Un tavolo di crisi Venezuela-Campania, ed i colori della bandiera sudamericana su Castel Nuovo di Napoli, meglio noto come Maschio Angioino: sono le prime iniziative per le vittime del terremoto che ha devastato il paese sudamericano dove vivono molte le famiglie di origine campana. Sono oltre 28mila, infatti, gli iscritti campani all'AIRE (Anagrafe degli Italiani residenti all’Estero, ndr) nel paese che prende il suo nome da Venezia (l'esploratore Amerigo Vespucci, quando vide le case degli indigeni sulle palafitte delle lagune, disse infatti che gli ricordavano una piccola Venezia, in italiano "Veneziola", da cui Venezuela in spagnolo, ndr).

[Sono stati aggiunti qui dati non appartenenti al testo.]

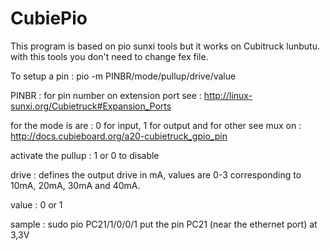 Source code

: CubiePio
========

This program is based on pio sunxi tools but it works on Cubitruck lunbutu.
with this tools you don't need to change fex file.

To setup a pin :
pio -m PINBR/mode/pullup/drive/value

PINBR : for pin number on extension port see : http://linux-sunxi.org/Cubietruck#Expansion_Ports

for the mode is are : 0 for input, 1 for output and for other see mux on : http://docs.cubieboard.org/a20-cubietruck_gpio_pin

activate the pullup : 1 or 0 to disable

drive : defines the output drive in mA, values are 0-3 corresponding to 10mA, 20mA, 30mA and 40mA.

value : 0 or 1

sample : sudo pio PC21/1/0/0/1 put the pin PC21 (near the ethernet port) at 3,3V
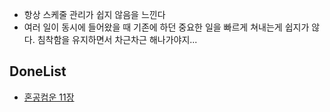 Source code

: - 항상 스케줄 관리가 쉽지 않음을 느낀다
- 여러 일이 동시에 들어왔을 때 기존에 하던 중요한 일을 빠르게 쳐내는게 쉽지가 않다. 침착함을 유지하면서 차근차근 해나가야지...

## DoneList

- [혼공컴운 11장](https://github.com/youngDaLee/computer-architecture-operating-system/blob/youngDaLee/youngDa/ch11_CPU%EC%8A%A4%EC%BC%80%EC%A4%84%EB%A7%81.md)
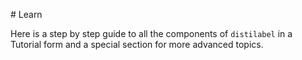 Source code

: # Learn

Here is a step by step guide to all the components of `distilabel` in a Tutorial form and a special section for more advanced topics.
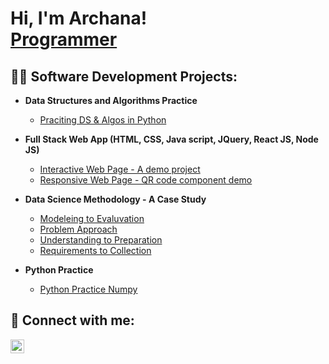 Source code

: <h1>Hi, I'm Archana! <br/><a href="https://github.com/Archana-BR">Programmer</a> <a href="https://www.linkedin.com/in/Archanabr88/"></a>  </h1>

<h2>👨‍💻 Software Development Projects:</h2>

- <b>Data Structures and Algorithms Practice </b>
  - [Praciting DS & Algos in Python](https://github.com/Archana-BR/Algorithms-Practice)
  
- <b>Full Stack Web App (HTML, CSS, Java script, JQuery, React JS, Node JS)</b>
  - [Interactive Web Page - A demo project](https://github.com/Archana-BR/InteractiveWebpageRepo) <b><i></b></i>
  - [Responsive Web Page - QR code component demo](https://github.com/Archana-BR/responsiveWebPage)<b><i></b></i>

- <b>Data Science Methodology - A Case Study</b>
  - [Modeleing to Evaluvation](https://github.com/Archana-BR/DSMethodology-A-ccase-study)
  - [Problem Approach](https://github.com/Archana-BR/DSMethodology-A-ccase-study)
  - [Understanding to Preparation](https://github.com/Archana-BR/DSMethodology-A-ccase-study)
  - [Requirements to Collection](https://github.com/Archana-BR/DSMethodology-A-ccase-study)

- <b>Python Practice</b>
  - [Python Practice Numpy ](https://github.com/Archana-BR/testRepo)



<h2> 🤳 Connect with me:</h2>

[<img align="left" alt="Archana BR | LinkedIn" width="22px" src="https://cdn.jsdelivr.net/npm/simple-icons@v3/icons/linkedin.svg" />][linkedin]

[linkedin]: https://www.linkedin.com/in/archanabr/

<!--

Here are some ideas to get you started:

- 🔭 I’m currently working on ...
- 🌱 I’m currently learning ...
- 👯 I’m looking to collaborate on ...
- 🤔 I’m looking for help with ...
- 💬 Ask me about ...
- 📫 How to reach me: ...
- 😄 Pronouns: ...
- ⚡ Fun fact: ...
-->

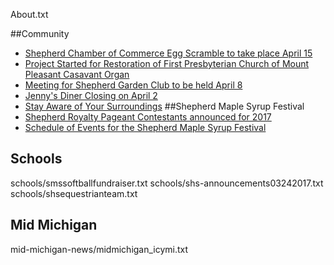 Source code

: 
About.txt

##Community
* [Shepherd Chamber of Commerce Egg Scramble to take place April 15](community/eggscramble.md)
* [Project Started for Restoration of First Presbyterian Church of Mount Pleasant Casavant Organ](community/fpc-mtp_organ.md)
* [Meeting for Shepherd Garden Club to be held April 8](community/gardenclub.md)
* [Jenny's Diner Closing on April 2](community/jennysdinerclosing.md)
* [Stay Aware of Your Surroundings](community/spd-surroundings.md)
##Shepherd Maple Syrup Festival
* [Shepherd Royalty Pageant Contestants announced for 2017](maple-syrup-festival/royaltypageant2017.md)
* [Schedule of Events for the Shepherd Maple Syrup Festival](maple-syrup-festival/smsf-schedule.md)
## Schools
schools/smssoftballfundraiser.txt
schools/shs-announcements03242017.txt
schools/shsequestrianteam.txt
## Mid Michigan
mid-michigan-news/midmichigan_icymi.txt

Non a caso tra le vittime del terremoto si contano anche diverse persone arrivate anni fa dalla Campania e che in Venezuela avevano trovato una nuova vita: come Enzo Cuomo, originario di Laviano, morto assieme alla moglie Trini Adrian e alla figlia Isabella, oppure Gennaro Garofalo, Luis Gerardo Garofalo, Giovanna Garofalo, il piccolo Emanuel Garofalo e Luis Aguilar, altre vittime italiane della tragedia sudamericana. E anche la stessa Campania ospita una comunità venezuelana molto folta: 1.314 quelli censiti al 2025, con il Consolato Generale che si trova in via Agostino Depretis a Napoli.
La Regione ha così deciso di istituire un tavolo di crisi Venezuela-Campania, istituendo anche "un servizio regionale di informazione, ascolto e assistenza, anche mediante strumenti telematici e telefonici, destinato ai cittadini campani con familiari residenti nelle zone colpite dall'evento sismico", fanno sapere da Palazzo Santa Lucia, organizzando anche "iniziative di raccolta fondi, beni di prima necessità, supporto psicologico e ogni altra attività utile a sostenere le popolazioni colpite". Nella serata di ieri, invece, il Comune di Napoli ha deciso di colorare Castel Nuovo con la bandiera venezuelana, i cui colori simboleggiano l'America Latina (giallo), la Spagna (rosso) e l'oceano che le separa (il blu), con le otto stelle centrali a rappresentare le sette province del Venezuela (Caracas, Cumaná, Barinas, Barcelona, Margarita, Mérida e Trujillo), mentre l'ottava fu aggiunta qualche anno fa a rappresentare la Guayana Esequiba, rivendicata dal Venezuela ma attualmente sotto controllo della Guyana.